1. Quel est le pire ennemi du cyclotouriste à Sumatra?

a) L’humidité ambiante qui doit certainement dépasser 100%

b) Les côtes impitoyablement abruptes qui dépassent parfois 30%

c) Les mosquées qui le réveillent à 5h du matin

d) Les enfants à 11h30 à la sortie des classes

e) Toutes ces réponses

Si vous avez hésité entre d) et e) je vous comprends. J’aurais fait la même chose. Mais la bonne réponse est définitivement e)!

2. Dans ce contexte, qu’est-ce qui réjouit le cyclotouriste?

a) Le meilleur café du monde

b) Découvrir les lacs Maninjau et Toba

c) Interagir avec les peuples Minang et Batak

d) Savoir que les côtes ont nécessairement une fin

e) Toutes ces réponses

Le café est un argument de poids, je le sais, mais c’est encore e) qu’il fallait répondre!

3. Question bonus! Que faut-il faire lorsqu’une pluie torrentielle a trouvé le moyen

d’entrer dans vos sacs et de mouiller votre passeport?

a) Appeler sa mère

b) Pleurer

c) Appeler sa mère, en pleurant

d) Appeler son ambassade à Jakarta, remplir une panoplie de formulaires, envoyer son passeport endommagé et faire une demande pour obtenir un nouveau passeport qui sera, au mieux, prêt dans un mois.

L’envie d’appeler sa mère en pleurant est grande, mais c’est d’abord l’ambassade qu’il faut contacter. Si vous êtes chanceux, ils ne comprendront pas du tout l’urgence de la situation, vous donneront des informations contradictoires tout en vous demandant d’attendre vingt jours ouvrables avant de recevoir un nouveau passeport et en prime, ils vous feront payer la rondelette somme de 250$. Avec cette offre spéciale, votre visa risque d’expirer pendant que vous attendez patiemment votre nouveau passeport, mais on vous dira quand même qu’il faut reprendre d’autres photos, car celles que vous avez envoyées ne sont pas d’assez bonne qualité. Cela mettra évidemment votre dossier en suspens. Et vous, au beau milieu de Sumatra, tenterez avec une pointe de désespoir de trouver quelqu’un dans cette jungle qui a) parle anglais, b) détient un studio de photo « professionnel », c) comprend toutes les exigences et technicalités des photos du passeport canadien. Bonne chance! Et une fois que vous aurez votre passeport et que vous vous retrouvez en sol indonésien de façon illégale, car vous n’avez aucun tampon d’estampillé dans votre carnet flambant neuf? Ceci n’est plus du ressort de Passeports Canada voyons!


Sur la plage à Gili Air.



À peine avions-nous eu le temps de faire quelques coups de pédale sur Sumatra, que nous est arrivé cet incident. Le casse-tête administratif qui a suivi a été assez pénible, mais à l’heure actuelle, tout ce qu’on peut faire c’est attendre de recevoir le nouveau passeport et espérer qu’on nous laisse sortir du pays sans trop de problèmes. Évidemment, nous ne restons pas les bras croisés pendant les 20 jours ouvrables plus les fins de semaine et décidons de reprendre notre périple à vélo là où nous l’avions laissé.

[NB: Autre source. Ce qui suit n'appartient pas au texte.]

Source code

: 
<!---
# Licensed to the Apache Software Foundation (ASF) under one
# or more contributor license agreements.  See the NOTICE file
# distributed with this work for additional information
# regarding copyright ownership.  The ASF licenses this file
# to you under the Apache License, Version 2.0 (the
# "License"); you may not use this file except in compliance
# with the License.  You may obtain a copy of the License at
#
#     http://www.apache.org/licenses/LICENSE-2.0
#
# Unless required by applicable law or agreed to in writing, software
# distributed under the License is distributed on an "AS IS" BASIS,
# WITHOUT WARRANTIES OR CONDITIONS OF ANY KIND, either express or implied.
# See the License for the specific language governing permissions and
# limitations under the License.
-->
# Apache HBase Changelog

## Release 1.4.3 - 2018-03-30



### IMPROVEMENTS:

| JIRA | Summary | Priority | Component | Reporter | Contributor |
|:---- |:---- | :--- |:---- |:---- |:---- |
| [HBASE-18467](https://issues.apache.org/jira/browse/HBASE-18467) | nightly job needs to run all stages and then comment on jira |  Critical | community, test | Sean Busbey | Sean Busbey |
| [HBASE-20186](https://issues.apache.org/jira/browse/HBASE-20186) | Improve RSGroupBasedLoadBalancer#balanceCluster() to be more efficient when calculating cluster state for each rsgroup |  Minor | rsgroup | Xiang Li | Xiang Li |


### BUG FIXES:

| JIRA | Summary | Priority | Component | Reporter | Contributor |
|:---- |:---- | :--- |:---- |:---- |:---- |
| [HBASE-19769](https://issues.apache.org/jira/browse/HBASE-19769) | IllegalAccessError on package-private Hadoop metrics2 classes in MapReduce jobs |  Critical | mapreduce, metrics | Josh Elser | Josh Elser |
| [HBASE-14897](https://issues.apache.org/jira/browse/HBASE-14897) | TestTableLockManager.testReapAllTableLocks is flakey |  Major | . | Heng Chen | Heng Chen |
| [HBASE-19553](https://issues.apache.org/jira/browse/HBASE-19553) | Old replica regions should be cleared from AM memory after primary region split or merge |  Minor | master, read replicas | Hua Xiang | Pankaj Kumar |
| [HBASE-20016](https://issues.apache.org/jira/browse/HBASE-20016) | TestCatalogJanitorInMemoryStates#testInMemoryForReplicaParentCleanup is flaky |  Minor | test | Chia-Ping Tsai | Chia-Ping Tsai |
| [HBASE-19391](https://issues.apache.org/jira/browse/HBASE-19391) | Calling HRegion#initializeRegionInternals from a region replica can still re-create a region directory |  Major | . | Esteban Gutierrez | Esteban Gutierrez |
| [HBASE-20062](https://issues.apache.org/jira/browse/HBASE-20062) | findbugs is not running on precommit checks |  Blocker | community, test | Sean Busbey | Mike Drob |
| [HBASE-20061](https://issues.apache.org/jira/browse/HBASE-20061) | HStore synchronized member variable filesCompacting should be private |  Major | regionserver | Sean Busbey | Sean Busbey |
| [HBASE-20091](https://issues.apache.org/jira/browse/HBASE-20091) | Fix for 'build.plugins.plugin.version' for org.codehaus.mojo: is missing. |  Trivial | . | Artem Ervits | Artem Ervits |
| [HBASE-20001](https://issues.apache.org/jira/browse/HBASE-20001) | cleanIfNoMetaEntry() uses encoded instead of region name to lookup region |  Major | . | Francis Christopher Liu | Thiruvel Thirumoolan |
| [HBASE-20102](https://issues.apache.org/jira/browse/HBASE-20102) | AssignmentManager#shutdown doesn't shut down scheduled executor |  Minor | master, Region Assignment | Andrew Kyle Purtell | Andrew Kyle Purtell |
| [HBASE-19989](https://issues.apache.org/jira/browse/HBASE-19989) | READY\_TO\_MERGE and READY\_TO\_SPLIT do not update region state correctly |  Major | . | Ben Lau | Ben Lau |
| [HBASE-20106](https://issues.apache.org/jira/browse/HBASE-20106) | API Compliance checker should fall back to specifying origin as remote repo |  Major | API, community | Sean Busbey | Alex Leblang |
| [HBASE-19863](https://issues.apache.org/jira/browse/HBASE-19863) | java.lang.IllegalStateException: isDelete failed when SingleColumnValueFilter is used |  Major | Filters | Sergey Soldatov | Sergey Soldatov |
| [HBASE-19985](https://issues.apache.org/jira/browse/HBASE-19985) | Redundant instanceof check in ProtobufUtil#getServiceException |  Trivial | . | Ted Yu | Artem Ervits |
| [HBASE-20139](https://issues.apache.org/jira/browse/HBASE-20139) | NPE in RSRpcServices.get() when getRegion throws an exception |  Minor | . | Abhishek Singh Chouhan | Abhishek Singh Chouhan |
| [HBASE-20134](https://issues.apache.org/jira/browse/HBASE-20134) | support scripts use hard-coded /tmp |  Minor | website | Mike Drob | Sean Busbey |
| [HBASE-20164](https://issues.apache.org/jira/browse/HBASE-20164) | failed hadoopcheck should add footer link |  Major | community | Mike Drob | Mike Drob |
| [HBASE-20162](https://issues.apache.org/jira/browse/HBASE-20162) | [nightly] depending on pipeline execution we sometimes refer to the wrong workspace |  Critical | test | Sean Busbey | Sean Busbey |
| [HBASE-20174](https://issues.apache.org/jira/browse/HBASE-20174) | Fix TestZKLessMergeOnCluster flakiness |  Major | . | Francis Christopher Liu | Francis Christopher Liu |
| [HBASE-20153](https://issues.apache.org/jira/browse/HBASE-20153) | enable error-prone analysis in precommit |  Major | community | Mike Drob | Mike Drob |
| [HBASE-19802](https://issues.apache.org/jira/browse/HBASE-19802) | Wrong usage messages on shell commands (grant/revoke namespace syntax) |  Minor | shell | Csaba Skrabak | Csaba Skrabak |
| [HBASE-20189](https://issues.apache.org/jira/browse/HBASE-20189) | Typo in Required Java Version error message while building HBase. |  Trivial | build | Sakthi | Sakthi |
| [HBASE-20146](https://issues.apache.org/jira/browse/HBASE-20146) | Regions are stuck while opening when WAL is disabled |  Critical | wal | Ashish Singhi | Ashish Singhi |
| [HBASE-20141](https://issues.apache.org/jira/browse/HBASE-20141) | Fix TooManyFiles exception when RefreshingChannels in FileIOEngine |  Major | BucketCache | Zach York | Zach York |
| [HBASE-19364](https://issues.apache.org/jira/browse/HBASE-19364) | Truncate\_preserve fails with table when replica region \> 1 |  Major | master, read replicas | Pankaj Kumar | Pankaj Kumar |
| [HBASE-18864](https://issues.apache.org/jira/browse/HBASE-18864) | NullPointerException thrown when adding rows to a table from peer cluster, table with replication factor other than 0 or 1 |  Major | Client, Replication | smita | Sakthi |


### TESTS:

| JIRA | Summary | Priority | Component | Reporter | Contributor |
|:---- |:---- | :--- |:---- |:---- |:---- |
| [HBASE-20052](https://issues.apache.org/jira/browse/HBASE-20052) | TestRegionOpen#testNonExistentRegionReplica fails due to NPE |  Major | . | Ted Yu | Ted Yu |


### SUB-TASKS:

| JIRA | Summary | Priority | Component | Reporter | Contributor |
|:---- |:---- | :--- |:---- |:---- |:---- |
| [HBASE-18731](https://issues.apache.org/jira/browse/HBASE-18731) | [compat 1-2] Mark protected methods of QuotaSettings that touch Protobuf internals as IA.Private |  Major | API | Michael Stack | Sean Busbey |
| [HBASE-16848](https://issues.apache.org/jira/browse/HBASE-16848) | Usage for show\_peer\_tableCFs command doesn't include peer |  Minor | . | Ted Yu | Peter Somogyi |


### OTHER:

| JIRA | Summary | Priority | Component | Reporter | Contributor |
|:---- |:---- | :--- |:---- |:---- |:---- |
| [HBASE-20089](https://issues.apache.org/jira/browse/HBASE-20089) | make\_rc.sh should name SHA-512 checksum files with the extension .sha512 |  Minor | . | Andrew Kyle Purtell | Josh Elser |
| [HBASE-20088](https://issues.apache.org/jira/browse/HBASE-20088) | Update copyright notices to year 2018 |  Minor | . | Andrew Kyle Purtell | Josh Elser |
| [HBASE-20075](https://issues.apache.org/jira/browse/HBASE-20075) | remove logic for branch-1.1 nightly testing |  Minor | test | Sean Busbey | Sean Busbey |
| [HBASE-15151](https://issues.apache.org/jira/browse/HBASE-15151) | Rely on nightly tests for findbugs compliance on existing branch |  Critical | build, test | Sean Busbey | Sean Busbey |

Mais bon, si d’abord nous repartions depuis le début. Avant de débarquer avec notre barda sur l’île de Sumatra, nous avons passé trois semaines à Bali et Lombok avec la famille. En terme de destination, je dois avouer que nous avons trouvé Bali décevante. Nous ne nous attendions pas à ce que l’industrie touristique y soit si omniprésente. N’empêche, les beautés naturelles sont nombreuses, les Balinais sont charmants et les océans regorgent de poissons et coraux étonnants. Malgré quelques frustrations d’ordre administratif concernant cette fois-ci l’extension de nos visas, nous avons profité de ces quelques semaines pour faire le plein. D’amour familial. De bouffe. De bière. Et aussi de ces éternelles niaiseries qui font de chaque famille un ensemble à la fois si banal et si unique. C’est dans la tristesse que nous nous sommes dits aurevoir. L’avion ramenant ma famille vers Montréal était annulé en raison d’un typhon à Taipei. Un autre dédale administratif les a finalement ramenés avec une journée de retard. Mais après avoir passé trois semaines ensemble, c’est aux neuf mois suivants séparés qu’il ne faut pas trop penser.


Toute la famille à Bali!



C’est donc quelque peu anxieux que nous avons pris notre avion pour Padang. De ne pas trop savoir ce qui se passerait avec le vol retardé. Bien que nous ayons les fourmis dans les jambes de recommencer à pédaler après cette longue pause, le retour au vélo n’a pas été si facile et naturel qu’on le pensait. Évidemment, toute cette histoire de passeport a jeté une ombre assez imposante sur notre fébrilité, mais c’est surtout l’adaptation à ce nouveau «pays » qui a été difficile. Il faut dire que Sumatra est tout l’opposée de Bali en terme de destination touristique. Sauvage, infrastructures pratiquement inexistantes, anglais rare. Après la facilité de Bali, on a dû se « remettre dedans ». La chaleur, l’inconfort, l’inconnu, les défis. Et essayer de ne pas trop la comparer à l’Inde, notre seul élément de référence.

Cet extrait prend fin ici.